Although introduction of UAAs provides new chemical diversity and functionality, proteins containing UAAs usually show reduced activity and lower stability (37–40). Directed evolution has proved to be effective in improving proteins containing UAAs. Tirrell and colleagues have constructed a variant chloramphenicol acetyl transferase (CAT) and a green fluorescent protein (GFP) by global replacement of the leucine residues by 5,5,5-trifluoroleucine (TFL). However, the native functions of variant proteins were sacrificed after replacement. Three rounds of iterative random mutagenesis and screening generated a CAT TFL variant with similar stability to the wild type enzyme (39). Eleven rounds of error-prone PCR and fluorescence activated cell sorting (FACS) restored the fluorescent activity of TFL-replaced GFP (40). To discover and evolve novel binding proteins containing UAAs, Schultz and colleagues used a phage display strategy in combination with X-E.coli (expressing orthogonal aaRS-tRNA pairs). They demonstrated that a 21 amino acid code (containing a genetically encoded sulfotyrosine) can confer a selective advantage in a phage-based system for the evolution of antibodies binding to gp120, the HIV coat protein (38). Later, they reported the generation of antibodies in the Boro-X-E.coli that encodes p-boronophenylalanine (BF), which has an intrinsic affinity for diols in glycans. From a mutant library generated by saturation mutagenesis, specific clones containing BF were identified from selection for binding to an acyclic glycan (37). These findings demonstrate that directed evolution is an effective tool for improving proteins containing UAAs with novel functions that cannot be obtained from Darwinian evolution in nature.

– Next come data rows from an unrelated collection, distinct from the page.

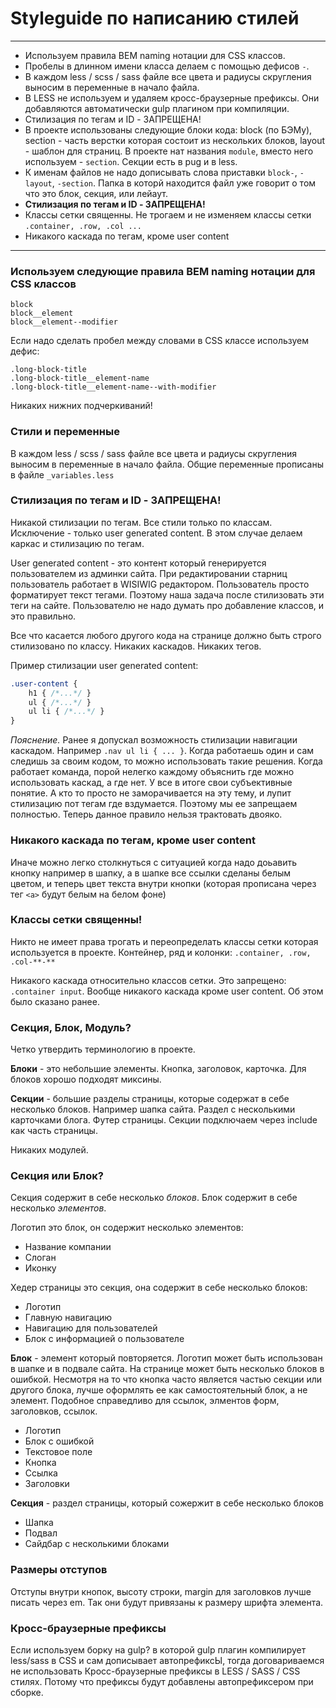 # Styleguide по написанию стилей

______________________

* Используем правила BEM naming нотации для CSS классов.
* Пробелы в длинном имени класса делаем с помощью дефисов `-`.
* В каждом less / scss / sass файле все цвета и радиусы скругления выносим в переменные в начало файла.
* В LESS не используем и удаляем кросс-браузерные префиксы. Они добавляются автоматически gulp плагином при компиляции. 
* Стилизация по тегам и ID - ЗАПРЕЩЕНА! 
* В проекте использованы следующие блоки кода: block (по БЭМу), section - часть верстки которая состоит из нескольких блоков, layout - шаблон для страниц. В проекте нат названия `module`, вместо него используем - `section`. Секции есть в pug и в less.
* К именам файлов не надо дописывать слова приставки `block-`, `-layout`, `-section`. Папка в которй находится файл уже говорит о том что это блок, секция, или лейаут.
* **Стилизация по тегам и ID - ЗАПРЕЩЕНА!**  
* Классы сетки священны. Не трогаем и не изменяем классы сетки `.container, .row, .col ...`
* Никакого каскада по тегам, кроме user content

______________________

### Используем следующие правила BEM naming нотации для CSS классов

```
block
block__element
block__element--modifier
```

Если надо сделать пробел между словами в CSS классе используем дефис: 

```
.long-block-title
.long-block-title__element-name
.long-block-title__element-name--with-modifier
```

Никаких нижних подчеркиваний!

### Стили и переменные

В каждом less / scss / sass файле все цвета и радиусы скругления выносим в переменные в начало файла.
Общие переменные прописаны в файле `_variables.less`

### Стилизация по тегам и ID - ЗАПРЕЩЕНА!         
Никакой стилизации по тегам. Все стили только по классам.           
Исключение - только user generated content. В этом случае делаем каркас и стилизацию по тегам.

User generated content - это контент который генерируется пользователем из админки сайта.
При редактировании старниц пользователь работает в WISIWIG редактором. Пользователь просто форматирует текст тегами. Поэтому наша задача после стилизовать эти теги на сайте. Пользователю не надо думать про добавление классов, и это правильно.

Все что касается любого другого кода на странице должно быть строго стилизовано по классу.
Никаких каскадов. Никаких тегов.

Пример стилизации user generated content:
```css
.user-content {
	h1 { /*...*/ }
	ul { /*...*/ }
	ul li { /*...*/ }
}
```

*Пояснение.* Ранее я допускал возможность стилизации навигации каскадом. Например ```.nav ul li { ... }```. Когда работаешь один и сам следишь за своим кодом, то можно использовать такие решения. Когда работает команда, порой нелегко каждому объяснить где можно использовать каскад, а где нет. У все в итоге свои субъективные понятие. А кто то просто не заморачивается на эту тему, и лупит стилизацию пот тегам где вздумается. Поэтому мы ее запрещаем полностью. Теперь данное правило нельзя трактовать двояко.

### Никакого каскада по тегам, кроме user content

Иначе можно легко столкнуться с ситуацией когда надо доьавить кнопку например в шапку, а в шапке все ссылки сделаны белым цветом, и теперь цвет текста внутри кнопки (которая прописана через тег `<a>` будут белым на белом фоне)

### Классы сетки священны!

Никто не имеет права трогать и переопределать классы сетки которая используется в проекте. Контейнер, ряд и колонки:
`.container, .row, .col-**-**`

Никакого каскада относительно классов сетки. Это запрещено: `.container input`.
Вообще никакого каскада кроме user content. Об этом было сказано ранее.

### Секция, Блок, Модуль?

Четко утвердить терминологию в проекте. 

**Блоки** - это небольшие элементы. Кнопка, заголовок, карточка. Для блоков хорошо подходят миксины.

**Секции** - большие разделы страницы, которые содержат в себе несколько блоков. Например шапка сайта. Раздел с несколькими карточками блога. Футер страницы. Секции подключаем через include как часть страницы.

Никаких модулей.

### Секция или Блок?

Секция содержит в себе несколько *блоков*.
Блок содержит в себе несколько *элементов*.

Логотип это блок, он содержит несколько элементов:

* Название компании  
* Слоган   
* Иконку   

Хедер страницы это секция, она содержит в себе несколько блоков:

* Логотип   
* Главную навигацию  
* Навигацию для пользователей   
* Блок с информацией о пользователе   

**Блок** - элемент который повторяется. Логотип может быть использован в шапке и в подвале сайта. На странице может быть несколько блоков в ошибкой. Несмотря на то что кнопка часто является частью секции или другого блока, лучше оформлять ее как самостоятельный блок, а не элемент. Подобное справедливо для ссылок, элментов форм, заголовков, ссылок.

* Логотип
* Блок с ошибкой
* Текстовое поле
* Кнопка
* Ссылка
* Заголовки

**Секция** - раздел страницы, который сожержит в себе несколько блоков

* Шапка
* Подвал
* Сайдбар с несколькими блоками 

### Размеры отступов

Отступы внутри кнопок, высоту строки, margin для заголовков лучше писать через em. Так они будут привязаны к размеру шрифта элемента.

### Кросс-браузерные префиксы

Если используем борку на gulp? в которой gulp плагин компилирует less/sass в CSS и сам дописывает автопрефиксЫ, тогда договариваемся не использовать Кросс-браузерные префиксы в LESS / SASS / CSS стилях. Потому что префиксы будут добавлены автопрефиксером при сборке.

2.3 De novo protein design

While most useful biocatalysts were obtained through engineering of natural enzymes as mentioned above, the ability to de novo construct a functional enzyme capable of catalyzing a desired chemical reaction has great potential in a variety of applications. However, de novo protein design represents an overwhelming challenge. To address this challenge, the Baker group applied computational approaches to the de novo design and construction of proteins with particular properties (41–43). For example, Rothlisberger and coworkers used a computational enzyme design methodology to create a new enzyme catalyzing the Kemp elimination reaction, for which no naturally occurring enzyme exists (42). With the help of the RosettaMath algorithm (44), they created idealized active sites, introduced additional functional groups, and searched for protein backbone configurations. The designed enzymes had k_cat/K_m values in the range of 6 to 160μM⁻¹μs⁻¹, which was not optimized because the design process did not clearly model configurational entropy changes, longer-range second-shell interactions, and other dynamics parameters that can be important for efficient turnover. Therefore, a directed evolution strategy, without the need to model so many unknown parameters, was used to increase the catalytic activity of the designed enzyme. A total of seven rounds of random mutagenesis and DNA shuffling were carried out followed by screening in microtiter plates. Finally, several variants were successfully identified that showed an improvement of >200-fold in k_cat/K_m and contained 4-8 mutations. In this respect, directed evolution can serve as a valuable tool in improving the computationally designed biocatalysts. On the other hand, the improved catalysts from the directed evolution endeavor can provide valuable insight on the missing parts from the computational design and further improve the design methodology.

3. Pathway level

The synthesis of natural or unnatural products in microorganisms often involves the introduction of a metabolic pathway, which usually involves more than one heterologous gene. By coupling multiple enzymes to create a metabolic pathway in a single cell, one eliminates the need for purification of the chemical intermediates prior to the next reaction step. To achieve maximal product yield, the enzymatic activities of the pathway components need to be optimized and the expression levels of several genes of a metabolic pathway need to be regulated. In this respect, the directed evolution strategy has proven to be effective in addressing those challenges.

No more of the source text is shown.